Instructions to follow ->
With every mark kept, transcribe all of the records.

(Provided information Opens)

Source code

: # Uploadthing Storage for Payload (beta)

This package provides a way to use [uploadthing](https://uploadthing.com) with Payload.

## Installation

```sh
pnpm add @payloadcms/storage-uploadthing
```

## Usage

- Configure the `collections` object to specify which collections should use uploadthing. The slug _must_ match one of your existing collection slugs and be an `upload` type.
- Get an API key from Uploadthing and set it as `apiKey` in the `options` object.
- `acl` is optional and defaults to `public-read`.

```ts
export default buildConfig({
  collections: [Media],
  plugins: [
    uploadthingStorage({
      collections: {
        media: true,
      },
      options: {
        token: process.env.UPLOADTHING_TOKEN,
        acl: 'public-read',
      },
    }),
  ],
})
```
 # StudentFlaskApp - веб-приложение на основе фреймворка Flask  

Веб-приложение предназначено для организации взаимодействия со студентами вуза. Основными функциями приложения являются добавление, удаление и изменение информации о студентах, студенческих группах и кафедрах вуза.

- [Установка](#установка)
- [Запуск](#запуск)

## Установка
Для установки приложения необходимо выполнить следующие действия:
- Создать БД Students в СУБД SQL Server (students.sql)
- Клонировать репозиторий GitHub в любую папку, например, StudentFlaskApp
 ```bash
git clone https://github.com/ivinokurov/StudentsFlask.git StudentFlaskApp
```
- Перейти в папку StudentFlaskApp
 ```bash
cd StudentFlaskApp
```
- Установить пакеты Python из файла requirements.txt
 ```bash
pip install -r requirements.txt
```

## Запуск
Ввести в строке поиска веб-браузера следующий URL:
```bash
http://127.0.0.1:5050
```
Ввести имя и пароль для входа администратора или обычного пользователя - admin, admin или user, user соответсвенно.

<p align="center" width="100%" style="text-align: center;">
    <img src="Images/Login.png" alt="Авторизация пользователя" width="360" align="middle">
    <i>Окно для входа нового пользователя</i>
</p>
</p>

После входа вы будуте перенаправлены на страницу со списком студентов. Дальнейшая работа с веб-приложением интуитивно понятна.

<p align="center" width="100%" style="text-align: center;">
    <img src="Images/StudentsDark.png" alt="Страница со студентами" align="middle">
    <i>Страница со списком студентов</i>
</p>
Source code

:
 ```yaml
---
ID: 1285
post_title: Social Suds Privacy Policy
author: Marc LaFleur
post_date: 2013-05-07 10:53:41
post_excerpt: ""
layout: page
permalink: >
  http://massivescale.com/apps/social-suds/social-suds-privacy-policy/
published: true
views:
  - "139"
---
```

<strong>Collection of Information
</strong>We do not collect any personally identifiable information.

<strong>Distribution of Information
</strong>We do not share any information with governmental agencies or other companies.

(Provided information Closes)

Answer space ->
Source code

: # Uploadthing Storage for Payload (beta)

This package provides a way to use [uploadthing](https://uploadthing.com) with Payload.

## Installation

```sh
pnpm add @payloadcms/storage-uploadthing
```

## Usage

- Configure the `collections` object to specify which collections should use uploadthing. The slug _must_ match one of your existing collection slugs and be an `upload` type.
- Get an API key from Uploadthing and set it as `apiKey` in the `options` object.
- `acl` is optional and defaults to `public-read`.

```ts
export default buildConfig({
  collections: [Media],
  plugins: [
    uploadthingStorage({
      collections: {
        media: true,
      },
      options: {
        token: process.env.UPLOADTHING_TOKEN,
        acl: 'public-read',
      },
    }),
  ],
})
```
 # StudentFlaskApp - веб-приложение на основе фреймворка Flask  

Веб-приложение предназначено для организации взаимодействия со студентами вуза. Основными функциями приложения являются добавление, удаление и изменение информации о студентах, студенческих группах и кафедрах вуза.

- [Установка](#установка)
- [Запуск](#запуск)

## Установка
Для установки приложения необходимо выполнить следующие действия:
- Создать БД Students в СУБД SQL Server (students.sql)
- Клонировать репозиторий GitHub в любую папку, например, StudentFlaskApp
 ```bash
git clone https://github.com/ivinokurov/StudentsFlask.git StudentFlaskApp
```
- Перейти в папку StudentFlaskApp
 ```bash
cd StudentFlaskApp
```
- Установить пакеты Python из файла requirements.txt
 ```bash
pip install -r requirements.txt
```

## Запуск
Ввести в строке поиска веб-браузера следующий URL:
```bash
http://127.0.0.1:5050
```
Ввести имя и пароль для входа администратора или обычного пользователя - admin, admin или user, user соответсвенно.

<p align="center" width="100%" style="text-align: center;">
    <img src="Images/Login.png" alt="Авторизация пользователя" width="360" align="middle">
    <i>Окно для входа нового пользователя</i>
</p>
</p>

После входа вы будуте перенаправлены на страницу со списком студентов. Дальнейшая работа с веб-приложением интуитивно понятна.

<p align="center" width="100%" style="text-align: center;">
    <img src="Images/StudentsDark.png" alt="Страница со студентами" align="middle">
    <i>Страница со списком студентов</i>
</p>
Source code

:
 ```yaml
---
ID: 1285
post_title: Social Suds Privacy Policy
author: Marc LaFleur
post_date: 2013-05-07 10:53:41
post_excerpt: ""
layout: page
permalink: >
  http://massivescale.com/apps/social-suds/social-suds-privacy-policy/
published: true
views:
  - "139"
---
```

<strong>Collection of Information
</strong>We do not collect any personally identifiable information.

<strong>Distribution of Information
</strong>We do not share any information with governmental agencies or other companies.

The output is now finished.